Work request: Below are some records; quote exactly the lines from the one that contains "된 **MainActivity.cs** 소스" through the one that contains "Android 마모 앱 실행", inclusive, and no others.

===== Records for this task =====

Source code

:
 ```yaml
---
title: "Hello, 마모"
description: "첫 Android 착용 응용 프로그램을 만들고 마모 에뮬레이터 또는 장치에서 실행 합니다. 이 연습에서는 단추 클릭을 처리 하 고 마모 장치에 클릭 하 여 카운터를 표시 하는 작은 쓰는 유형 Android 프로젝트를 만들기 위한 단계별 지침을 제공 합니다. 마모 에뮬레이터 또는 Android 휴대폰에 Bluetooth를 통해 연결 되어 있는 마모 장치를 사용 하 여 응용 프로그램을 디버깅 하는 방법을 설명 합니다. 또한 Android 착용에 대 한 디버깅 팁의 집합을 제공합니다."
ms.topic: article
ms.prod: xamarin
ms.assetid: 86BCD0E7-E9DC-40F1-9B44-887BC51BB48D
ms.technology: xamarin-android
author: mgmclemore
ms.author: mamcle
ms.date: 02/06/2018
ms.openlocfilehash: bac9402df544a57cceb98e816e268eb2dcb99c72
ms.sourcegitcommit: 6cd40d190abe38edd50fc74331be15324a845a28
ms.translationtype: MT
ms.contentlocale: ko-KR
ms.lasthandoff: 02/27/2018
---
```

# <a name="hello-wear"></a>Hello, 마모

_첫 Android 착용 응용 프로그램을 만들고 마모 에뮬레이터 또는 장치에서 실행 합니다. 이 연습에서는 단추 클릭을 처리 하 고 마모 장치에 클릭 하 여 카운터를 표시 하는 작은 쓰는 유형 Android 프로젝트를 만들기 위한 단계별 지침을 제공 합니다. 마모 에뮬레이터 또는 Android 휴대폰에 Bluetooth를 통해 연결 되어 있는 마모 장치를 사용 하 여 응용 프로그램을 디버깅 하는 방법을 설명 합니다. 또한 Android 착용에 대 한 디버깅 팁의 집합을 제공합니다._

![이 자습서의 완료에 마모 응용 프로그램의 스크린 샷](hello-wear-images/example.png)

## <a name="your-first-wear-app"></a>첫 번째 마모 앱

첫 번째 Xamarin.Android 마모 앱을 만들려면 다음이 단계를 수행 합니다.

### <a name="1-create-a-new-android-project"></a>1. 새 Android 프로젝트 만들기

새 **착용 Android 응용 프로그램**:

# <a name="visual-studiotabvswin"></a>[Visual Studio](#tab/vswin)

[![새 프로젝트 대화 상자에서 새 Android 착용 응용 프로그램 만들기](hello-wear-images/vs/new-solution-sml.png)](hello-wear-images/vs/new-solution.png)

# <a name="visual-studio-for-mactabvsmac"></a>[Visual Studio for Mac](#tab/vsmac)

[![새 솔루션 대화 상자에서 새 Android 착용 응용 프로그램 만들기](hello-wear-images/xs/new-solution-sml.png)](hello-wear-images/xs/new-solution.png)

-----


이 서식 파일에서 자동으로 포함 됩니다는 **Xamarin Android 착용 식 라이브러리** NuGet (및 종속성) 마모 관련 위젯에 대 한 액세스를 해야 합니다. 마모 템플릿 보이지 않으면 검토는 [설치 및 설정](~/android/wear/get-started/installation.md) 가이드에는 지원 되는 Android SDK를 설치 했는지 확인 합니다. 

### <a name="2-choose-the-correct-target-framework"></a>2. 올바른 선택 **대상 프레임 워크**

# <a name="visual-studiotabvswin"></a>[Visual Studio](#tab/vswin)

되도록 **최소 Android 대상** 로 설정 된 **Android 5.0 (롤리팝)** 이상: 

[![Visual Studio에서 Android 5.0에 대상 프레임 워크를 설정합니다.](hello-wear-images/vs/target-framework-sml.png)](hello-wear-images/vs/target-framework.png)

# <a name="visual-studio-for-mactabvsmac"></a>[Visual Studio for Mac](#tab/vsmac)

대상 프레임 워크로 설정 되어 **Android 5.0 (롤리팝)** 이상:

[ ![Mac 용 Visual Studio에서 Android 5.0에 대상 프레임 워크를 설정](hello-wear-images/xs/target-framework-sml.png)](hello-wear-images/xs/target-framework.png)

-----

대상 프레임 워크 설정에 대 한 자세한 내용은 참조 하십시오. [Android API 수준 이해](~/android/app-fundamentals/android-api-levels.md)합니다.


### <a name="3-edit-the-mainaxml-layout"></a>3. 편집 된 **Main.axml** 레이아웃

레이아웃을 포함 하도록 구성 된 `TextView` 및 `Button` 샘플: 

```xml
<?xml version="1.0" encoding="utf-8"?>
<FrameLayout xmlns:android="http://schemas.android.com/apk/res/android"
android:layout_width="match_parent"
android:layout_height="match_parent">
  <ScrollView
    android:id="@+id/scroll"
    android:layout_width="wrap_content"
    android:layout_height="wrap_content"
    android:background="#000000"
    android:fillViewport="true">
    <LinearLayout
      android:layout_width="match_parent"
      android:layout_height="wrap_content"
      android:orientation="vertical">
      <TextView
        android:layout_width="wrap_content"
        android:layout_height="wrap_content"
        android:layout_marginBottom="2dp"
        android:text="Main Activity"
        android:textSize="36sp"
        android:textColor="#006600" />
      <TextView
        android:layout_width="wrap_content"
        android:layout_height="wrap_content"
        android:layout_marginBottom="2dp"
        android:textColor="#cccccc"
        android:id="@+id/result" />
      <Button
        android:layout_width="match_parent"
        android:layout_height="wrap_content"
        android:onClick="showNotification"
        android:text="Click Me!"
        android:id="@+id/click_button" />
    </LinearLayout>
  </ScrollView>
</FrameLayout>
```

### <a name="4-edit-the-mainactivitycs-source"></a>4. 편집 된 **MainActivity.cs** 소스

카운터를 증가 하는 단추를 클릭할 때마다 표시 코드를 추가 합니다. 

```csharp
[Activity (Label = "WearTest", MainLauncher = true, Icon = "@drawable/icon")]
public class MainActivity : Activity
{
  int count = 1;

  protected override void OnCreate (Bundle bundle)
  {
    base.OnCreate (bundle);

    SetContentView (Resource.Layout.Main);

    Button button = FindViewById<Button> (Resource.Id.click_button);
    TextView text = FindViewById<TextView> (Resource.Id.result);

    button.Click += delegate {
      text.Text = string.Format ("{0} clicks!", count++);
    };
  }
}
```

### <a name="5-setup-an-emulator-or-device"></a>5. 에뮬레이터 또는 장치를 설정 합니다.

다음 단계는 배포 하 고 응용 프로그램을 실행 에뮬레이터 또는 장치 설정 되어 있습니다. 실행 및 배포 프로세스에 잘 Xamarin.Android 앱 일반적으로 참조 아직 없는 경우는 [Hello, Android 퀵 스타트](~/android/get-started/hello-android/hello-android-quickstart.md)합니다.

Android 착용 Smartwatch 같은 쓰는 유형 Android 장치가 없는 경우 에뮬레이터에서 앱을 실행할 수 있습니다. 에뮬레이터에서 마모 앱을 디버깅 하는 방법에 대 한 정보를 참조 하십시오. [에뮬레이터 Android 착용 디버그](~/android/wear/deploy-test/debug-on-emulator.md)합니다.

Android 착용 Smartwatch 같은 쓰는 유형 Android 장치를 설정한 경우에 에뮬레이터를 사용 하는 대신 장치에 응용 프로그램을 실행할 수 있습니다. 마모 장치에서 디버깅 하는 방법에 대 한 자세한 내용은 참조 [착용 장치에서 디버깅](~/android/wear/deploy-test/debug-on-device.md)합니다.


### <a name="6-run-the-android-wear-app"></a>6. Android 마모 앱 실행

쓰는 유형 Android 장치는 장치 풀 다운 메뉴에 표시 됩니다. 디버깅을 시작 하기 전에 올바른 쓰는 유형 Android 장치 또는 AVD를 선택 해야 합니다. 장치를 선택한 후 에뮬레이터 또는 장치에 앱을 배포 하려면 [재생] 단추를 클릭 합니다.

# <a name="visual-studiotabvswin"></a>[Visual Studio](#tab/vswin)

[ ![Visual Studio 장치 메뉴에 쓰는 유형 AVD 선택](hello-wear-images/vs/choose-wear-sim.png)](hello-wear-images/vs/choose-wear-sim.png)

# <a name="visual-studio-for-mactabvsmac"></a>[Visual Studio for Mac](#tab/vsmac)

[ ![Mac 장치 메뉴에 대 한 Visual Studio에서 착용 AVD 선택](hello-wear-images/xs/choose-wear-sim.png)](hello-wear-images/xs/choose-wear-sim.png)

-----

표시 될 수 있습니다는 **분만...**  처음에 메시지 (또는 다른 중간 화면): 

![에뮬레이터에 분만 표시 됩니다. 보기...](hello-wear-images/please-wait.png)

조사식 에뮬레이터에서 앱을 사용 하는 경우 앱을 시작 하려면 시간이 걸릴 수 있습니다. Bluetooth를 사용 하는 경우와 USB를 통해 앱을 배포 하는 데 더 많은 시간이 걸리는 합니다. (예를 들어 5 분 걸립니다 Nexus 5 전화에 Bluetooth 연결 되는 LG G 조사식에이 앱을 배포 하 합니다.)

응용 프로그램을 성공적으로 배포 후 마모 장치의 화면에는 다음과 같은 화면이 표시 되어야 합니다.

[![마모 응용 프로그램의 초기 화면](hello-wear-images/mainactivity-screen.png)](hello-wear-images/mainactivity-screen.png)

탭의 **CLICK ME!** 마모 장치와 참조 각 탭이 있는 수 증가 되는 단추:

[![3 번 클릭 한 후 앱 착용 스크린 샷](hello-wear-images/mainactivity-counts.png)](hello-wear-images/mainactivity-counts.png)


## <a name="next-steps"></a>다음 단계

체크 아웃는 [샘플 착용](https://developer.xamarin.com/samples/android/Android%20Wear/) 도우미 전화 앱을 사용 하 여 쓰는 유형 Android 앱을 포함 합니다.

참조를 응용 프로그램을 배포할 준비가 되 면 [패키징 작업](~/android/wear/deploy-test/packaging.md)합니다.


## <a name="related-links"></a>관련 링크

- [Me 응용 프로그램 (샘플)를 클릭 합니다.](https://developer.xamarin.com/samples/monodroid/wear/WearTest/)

=====

Response below:
### <a name="4-edit-the-mainactivitycs-source"></a>4. 편집 된 **MainActivity.cs** 소스

카운터를 증가 하는 단추를 클릭할 때마다 표시 코드를 추가 합니다. 

```csharp
[Activity (Label = "WearTest", MainLauncher = true, Icon = "@drawable/icon")]
public class MainActivity : Activity
{
  int count = 1;

  protected override void OnCreate (Bundle bundle)
  {
    base.OnCreate (bundle);

    SetContentView (Resource.Layout.Main);

    Button button = FindViewById<Button> (Resource.Id.click_button);
    TextView text = FindViewById<TextView> (Resource.Id.result);

    button.Click += delegate {
      text.Text = string.Format ("{0} clicks!", count++);
    };
  }
}
```

### <a name="5-setup-an-emulator-or-device"></a>5. 에뮬레이터 또는 장치를 설정 합니다.

다음 단계는 배포 하 고 응용 프로그램을 실행 에뮬레이터 또는 장치 설정 되어 있습니다. 실행 및 배포 프로세스에 잘 Xamarin.Android 앱 일반적으로 참조 아직 없는 경우는 [Hello, Android 퀵 스타트](~/android/get-started/hello-android/hello-android-quickstart.md)합니다.

Android 착용 Smartwatch 같은 쓰는 유형 Android 장치가 없는 경우 에뮬레이터에서 앱을 실행할 수 있습니다. 에뮬레이터에서 마모 앱을 디버깅 하는 방법에 대 한 정보를 참조 하십시오. [에뮬레이터 Android 착용 디버그](~/android/wear/deploy-test/debug-on-emulator.md)합니다.

Android 착용 Smartwatch 같은 쓰는 유형 Android 장치를 설정한 경우에 에뮬레이터를 사용 하는 대신 장치에 응용 프로그램을 실행할 수 있습니다. 마모 장치에서 디버깅 하는 방법에 대 한 자세한 내용은 참조 [착용 장치에서 디버깅](~/android/wear/deploy-test/debug-on-device.md)합니다.


### <a name="6-run-the-android-wear-app"></a>6. Android 마모 앱 실행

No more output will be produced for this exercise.